Most Americans will gain an extra hour of sleep when Daylight Saving Time ends at 2 a.m. on Sunday, November 2, 2025, as clocks move back one hour across the country. The annual ritual will bring earlier sunsets and darker evenings - and reignite debate over whether the century-old practice still makes sense in modern life.
The biannual clock change, which affects nearly every U.S. state except Hawaii and most of Arizona, remains one of the few national routines that draws near-universal frustration. Once hailed as a wartime energy-saving measure, it has become the target of health advocates and lawmakers who argue the practice disrupts sleep, increases health risks, and offers no measurable economic benefit.
Health experts have been the most vocal critics.
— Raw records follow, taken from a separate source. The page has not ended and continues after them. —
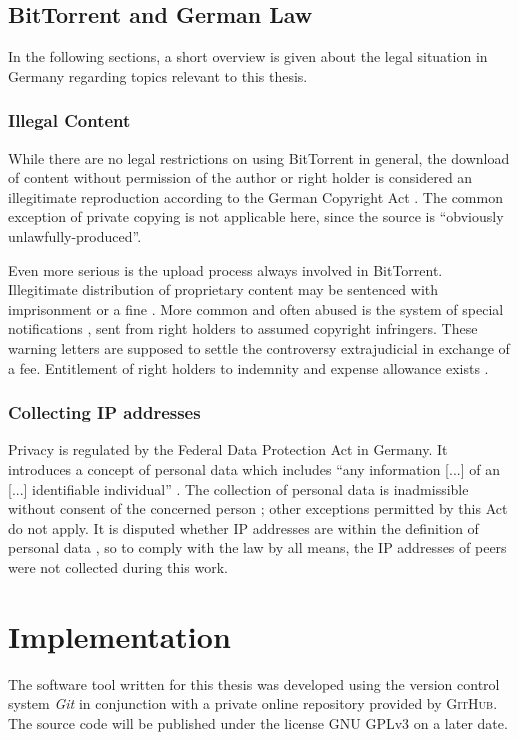 \documentclass[10pt, a4paper, twoside, headsepline]{scrbook}
\renewcommand{\_}{\origunderscore\allowbreak}
\begin{document}
\section{BitTorrent and German Law}
\label{law}
In the following sections, a short overview is given about the legal situation in Germany regarding topics relevant to this thesis.

\subsection{Illegal Content}
While there are no legal restrictions on using BitTorrent in general, the download of content without permission of the author or right holder is considered an illegitimate reproduction according to the German Copyright Act \cite[art.~15\,(1),~16]{urhg}. The common exception of private copying \cite[art.~53]{urhg} is not applicable here, since the source is ``obviously unlawfully-produced''.

Even more serious is the upload process always involved in BitTorrent. Illegitimate distribution of proprietary content may be sentenced with imprisonment or a fine \cite[art.~106]{urhg}. More common and often abused \cite{abmahnung} is the system of special notifications \cite[art.~97a]{urhg}, sent from right holders to assumed copyright infringers. These warning letters are supposed to settle the controversy extrajudicial in exchange of a fee. Entitlement of right holders to indemnity and expense allowance exists \cite[art.~97]{urhg}.

\subsection{Collecting IP addresses}
Privacy is regulated by the Federal Data Protection Act \cite{bdsg} in Germany. It introduces a concept of personal data which includes ``any information [...] of an [...] identifiable individual'' \cite[sec.~3\,(1)]{bdsg}. The collection of personal data is inadmissible without consent of the concerned person \cite[sec.~4]{bdsg}; other exceptions permitted by this Act do not apply. It is disputed whether IP addresses are within the definition of personal data \cite{ip}, so to comply with the law by all means, the IP addresses of peers were not collected during this work.

\chapter{Implementation}
The software tool written for this thesis was developed using the version control system \emph{Git} \cite{git} in conjunction with a private online repository provided by \textsc{GitHub}. The source code will be published \cite{btda} under the license GNU GPLv3 on a later date.
\end{document}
Research published in the Journal of Clinical Sleep Medicine links clock changes to spikes in heart attacks, strokes, and mood disturbances, citing the body's struggle to adjust to abrupt shifts in daylight exposure. The American Academy of Sleep Medicine, joined by the American Medical Association and National Sleep Foundation, has called for the country to adopt permanent standard time, which scientists say aligns better with natural circadian rhythms.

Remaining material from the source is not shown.